Sırtımı yatak başlığına yaslamış uzanıyor ve tavanı seyrediyordum. Boş boş tavana bakmaktan ağrıyan gözlerimi baş ucumdaki sandalyede oturan Chuuya-san' a çevirdim. Bana attığı kınayan bakışların özgüvenimi zedelemesiyle başımı ondan ters yöne çevirdim.
"Gerçekten onu o şekilde indirebileceğini mi düşündün?"
"..."
"...gerçekten düşündün değil mi?"
Hala ters yöne bakmaya devam ederken,
"Bir anlığına ona bir tane geçirmek istedim, hepsi bu."
Yaşananların aklımda canlanması ile boynundaki ağrı kendini belli ederken tekrar Chuuya-san' a baktım.
"Nerden bileyim o adamın reflekslerinin o kadar kuvvetli olduğunu! Daha ben ne olduğunu anlamadan boynuma gelen darbeyle yere serildim!"
Ağrıyan başımı ovaladım.
"Sonrasını hatırlamıyorum.."
Chuuya-san' nın dudakları hafif kıvrıldı. Ellerini ensesinde bağladı ve başını yasladı.

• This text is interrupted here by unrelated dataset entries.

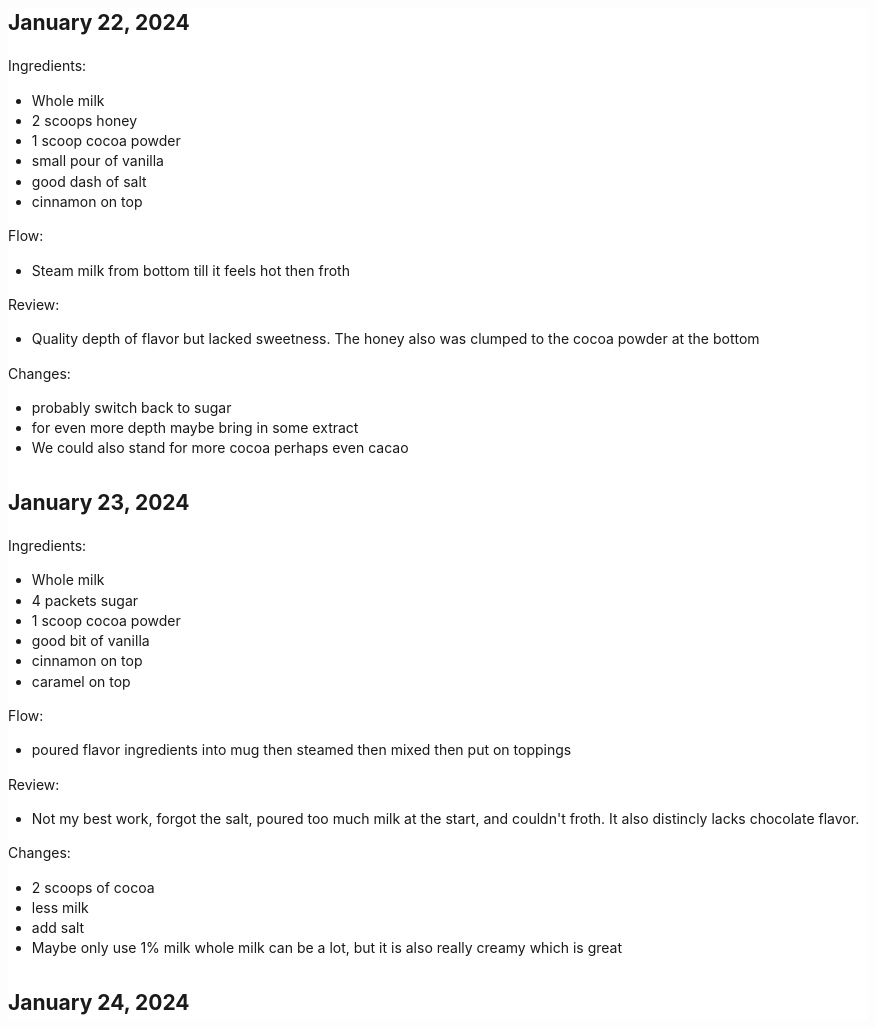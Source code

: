 ## January 22, 2024

Ingredients:

- Whole milk
- 2 scoops honey
- 1 scoop cocoa powder
- small pour of vanilla
- good dash of salt
- cinnamon on top

Flow:

- Steam milk from bottom till it feels hot then froth

Review:

- Quality depth of flavor but lacked sweetness. The honey also was clumped to
the cocoa powder at the bottom

Changes:

- probably switch back to sugar
- for even more depth maybe bring in some extract
- We could also stand for more cocoa perhaps even cacao

## January 23, 2024

Ingredients:

- Whole milk
- 4 packets sugar
- 1 scoop cocoa powder
- good bit of vanilla
- cinnamon on top
- caramel on top

Flow:

- poured flavor ingredients into mug then steamed then mixed then put on
toppings

Review:

- Not my best work, forgot the salt, poured too much milk at the start, and
couldn't froth. It also distincly lacks chocolate flavor.

Changes:

- 2 scoops of cocoa
- less milk
- add salt
- Maybe only use 1% milk whole milk can be a lot, but it is also really creamy
which is great

## January 24, 2024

"Sonrasında seni baygın bir şekilde, asansörde yerde otururken buldular."
Zurin öfkeyle soludu.
"O adamı bir dahaki görüşümde bunun hıncını ondan çıkaracağım..."
Chuuya-san gülerek ayağa kalktı. Eliyle saçlarımı karıştırırken sessiz kaldım. Az önce sinirden yerimde duramazken şimdi tüy gibi olmuştum. Bunu yapmasından hoşlanacağım tek kişi oydu. Fakat aklıma o şerefsizin de aynısını yaptığı gelince istemsizce kaşlarım çatıldı. Neden burada çocuk muamelesi görüyordum!?
"Her boktan o bandaj israfının çıktığını düşünürsek şanslısın. Ne kadar istemesem de, onunla bir daha karşılaşmanın uzun süreceğini sanmam."